TASK INSTRUCTIONS:
Check every line of the data below for the word "building" and say how many have it, without further comment.

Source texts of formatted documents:
►
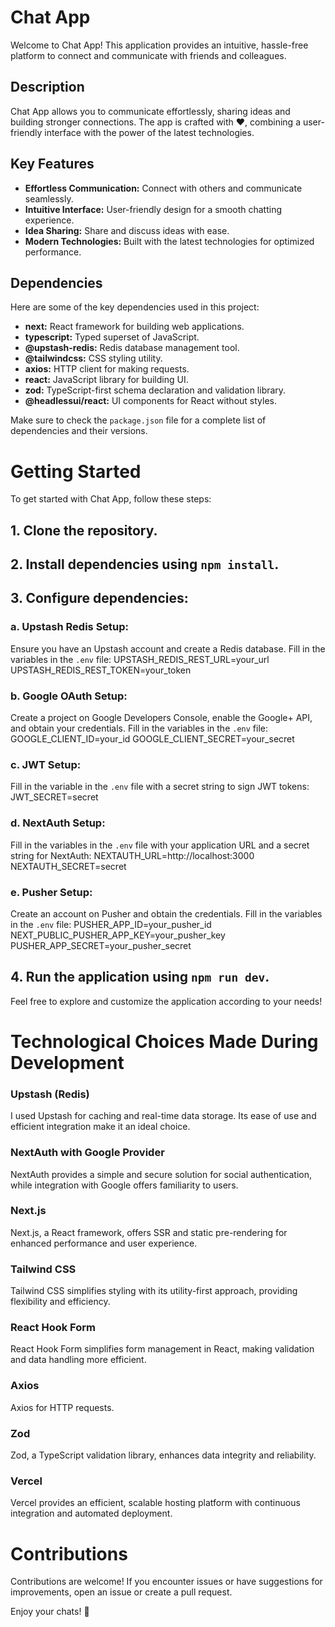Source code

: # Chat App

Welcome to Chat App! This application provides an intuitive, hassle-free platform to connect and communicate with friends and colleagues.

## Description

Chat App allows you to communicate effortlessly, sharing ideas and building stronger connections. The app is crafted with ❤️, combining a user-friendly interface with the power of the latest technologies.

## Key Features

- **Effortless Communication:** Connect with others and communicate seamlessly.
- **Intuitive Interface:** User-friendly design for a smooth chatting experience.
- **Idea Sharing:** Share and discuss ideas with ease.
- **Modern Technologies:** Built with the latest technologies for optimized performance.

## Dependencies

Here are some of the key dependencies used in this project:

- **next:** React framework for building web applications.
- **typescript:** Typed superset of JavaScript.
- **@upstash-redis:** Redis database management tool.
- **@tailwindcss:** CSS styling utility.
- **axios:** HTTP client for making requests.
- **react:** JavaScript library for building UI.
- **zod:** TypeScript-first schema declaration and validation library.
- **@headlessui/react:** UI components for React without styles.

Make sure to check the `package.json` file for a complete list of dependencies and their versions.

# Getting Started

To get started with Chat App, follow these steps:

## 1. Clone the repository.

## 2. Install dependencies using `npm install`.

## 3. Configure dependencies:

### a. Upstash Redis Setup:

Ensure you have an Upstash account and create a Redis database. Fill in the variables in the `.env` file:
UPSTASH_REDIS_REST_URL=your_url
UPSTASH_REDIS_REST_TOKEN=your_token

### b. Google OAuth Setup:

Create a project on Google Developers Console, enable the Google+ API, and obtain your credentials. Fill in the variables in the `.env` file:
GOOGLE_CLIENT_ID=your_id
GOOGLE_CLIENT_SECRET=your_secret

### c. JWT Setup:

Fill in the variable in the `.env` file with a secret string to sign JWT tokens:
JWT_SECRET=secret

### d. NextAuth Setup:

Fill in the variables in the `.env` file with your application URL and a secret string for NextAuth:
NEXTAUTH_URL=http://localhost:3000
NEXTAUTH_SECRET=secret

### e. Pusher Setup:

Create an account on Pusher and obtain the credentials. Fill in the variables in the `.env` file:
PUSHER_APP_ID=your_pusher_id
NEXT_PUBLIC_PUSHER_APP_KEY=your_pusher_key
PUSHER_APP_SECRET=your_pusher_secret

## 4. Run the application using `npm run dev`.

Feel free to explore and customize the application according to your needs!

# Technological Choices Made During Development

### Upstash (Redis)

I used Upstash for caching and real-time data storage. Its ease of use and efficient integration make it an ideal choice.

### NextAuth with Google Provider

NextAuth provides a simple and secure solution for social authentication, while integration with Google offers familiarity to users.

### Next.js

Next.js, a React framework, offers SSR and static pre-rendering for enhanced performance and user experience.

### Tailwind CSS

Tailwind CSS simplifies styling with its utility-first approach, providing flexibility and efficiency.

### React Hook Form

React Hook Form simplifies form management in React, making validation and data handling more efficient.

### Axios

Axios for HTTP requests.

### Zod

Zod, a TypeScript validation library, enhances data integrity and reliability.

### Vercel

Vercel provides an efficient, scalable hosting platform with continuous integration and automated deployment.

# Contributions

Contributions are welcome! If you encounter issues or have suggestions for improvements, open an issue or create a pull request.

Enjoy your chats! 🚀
◄
►
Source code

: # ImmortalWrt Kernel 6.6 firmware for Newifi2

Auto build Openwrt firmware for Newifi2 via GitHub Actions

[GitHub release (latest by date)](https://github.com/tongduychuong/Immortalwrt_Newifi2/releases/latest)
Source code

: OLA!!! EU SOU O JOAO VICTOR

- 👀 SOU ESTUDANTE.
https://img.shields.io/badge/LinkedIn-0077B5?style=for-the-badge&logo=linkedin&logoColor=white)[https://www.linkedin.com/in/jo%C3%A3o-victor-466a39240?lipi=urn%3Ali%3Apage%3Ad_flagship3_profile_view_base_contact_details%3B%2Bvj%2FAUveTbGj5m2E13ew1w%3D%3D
◄
►
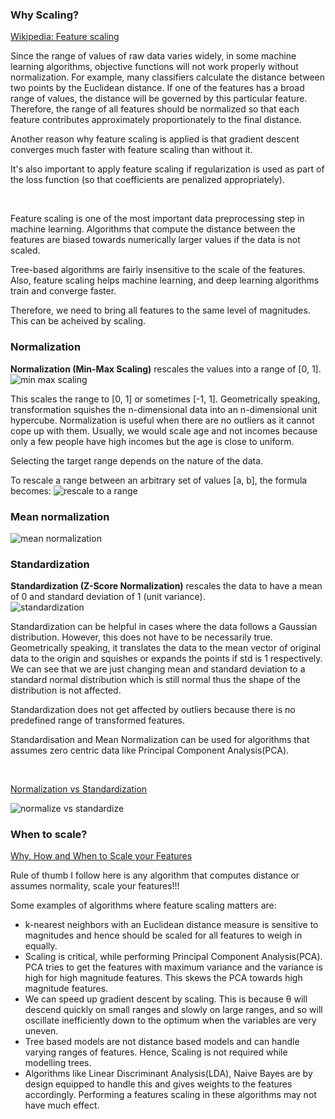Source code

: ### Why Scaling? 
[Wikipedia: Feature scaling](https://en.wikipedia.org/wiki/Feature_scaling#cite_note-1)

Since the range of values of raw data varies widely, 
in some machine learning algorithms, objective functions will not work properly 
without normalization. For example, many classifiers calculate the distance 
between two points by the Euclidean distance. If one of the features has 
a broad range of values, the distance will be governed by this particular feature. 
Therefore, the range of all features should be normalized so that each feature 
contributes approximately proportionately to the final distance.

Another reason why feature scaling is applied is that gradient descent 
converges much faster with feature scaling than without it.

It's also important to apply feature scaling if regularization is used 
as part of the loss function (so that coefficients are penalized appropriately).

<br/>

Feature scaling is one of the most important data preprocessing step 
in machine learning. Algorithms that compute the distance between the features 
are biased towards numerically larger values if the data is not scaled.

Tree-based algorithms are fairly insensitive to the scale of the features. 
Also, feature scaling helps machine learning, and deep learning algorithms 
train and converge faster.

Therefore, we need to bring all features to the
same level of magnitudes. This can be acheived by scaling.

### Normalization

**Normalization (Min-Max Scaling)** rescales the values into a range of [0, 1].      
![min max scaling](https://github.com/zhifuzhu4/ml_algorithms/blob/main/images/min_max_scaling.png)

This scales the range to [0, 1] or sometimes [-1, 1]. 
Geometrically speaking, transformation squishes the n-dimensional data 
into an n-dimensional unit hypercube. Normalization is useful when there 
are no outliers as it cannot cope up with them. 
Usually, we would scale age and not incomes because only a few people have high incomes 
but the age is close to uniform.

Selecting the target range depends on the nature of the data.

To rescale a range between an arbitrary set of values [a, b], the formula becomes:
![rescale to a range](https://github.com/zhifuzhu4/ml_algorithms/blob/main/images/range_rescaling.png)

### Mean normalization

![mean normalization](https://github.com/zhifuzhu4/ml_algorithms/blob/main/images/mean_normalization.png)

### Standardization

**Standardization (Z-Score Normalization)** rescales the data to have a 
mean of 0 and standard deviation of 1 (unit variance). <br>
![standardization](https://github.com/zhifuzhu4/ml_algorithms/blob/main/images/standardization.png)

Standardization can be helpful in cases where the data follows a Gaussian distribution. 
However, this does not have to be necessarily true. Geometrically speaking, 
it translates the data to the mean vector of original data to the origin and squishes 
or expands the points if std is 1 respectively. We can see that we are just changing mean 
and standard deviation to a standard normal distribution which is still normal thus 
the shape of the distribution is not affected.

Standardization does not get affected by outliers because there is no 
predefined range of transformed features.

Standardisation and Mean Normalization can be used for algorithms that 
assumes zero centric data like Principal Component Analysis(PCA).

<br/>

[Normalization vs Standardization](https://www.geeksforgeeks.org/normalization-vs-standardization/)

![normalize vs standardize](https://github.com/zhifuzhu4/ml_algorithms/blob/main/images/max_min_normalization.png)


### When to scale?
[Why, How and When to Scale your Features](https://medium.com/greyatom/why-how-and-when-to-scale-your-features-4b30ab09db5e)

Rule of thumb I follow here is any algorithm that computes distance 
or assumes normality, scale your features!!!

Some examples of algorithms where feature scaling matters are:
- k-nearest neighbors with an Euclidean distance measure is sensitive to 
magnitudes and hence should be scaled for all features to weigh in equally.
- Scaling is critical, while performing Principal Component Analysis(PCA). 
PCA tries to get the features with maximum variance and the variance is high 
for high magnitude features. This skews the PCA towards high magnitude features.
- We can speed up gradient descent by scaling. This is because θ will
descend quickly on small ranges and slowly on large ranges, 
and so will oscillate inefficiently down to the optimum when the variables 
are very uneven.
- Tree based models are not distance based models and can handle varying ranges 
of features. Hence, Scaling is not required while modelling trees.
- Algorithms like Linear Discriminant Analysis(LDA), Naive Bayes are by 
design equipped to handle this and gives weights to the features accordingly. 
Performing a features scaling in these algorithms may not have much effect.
◄
COMPLETED TASK:
3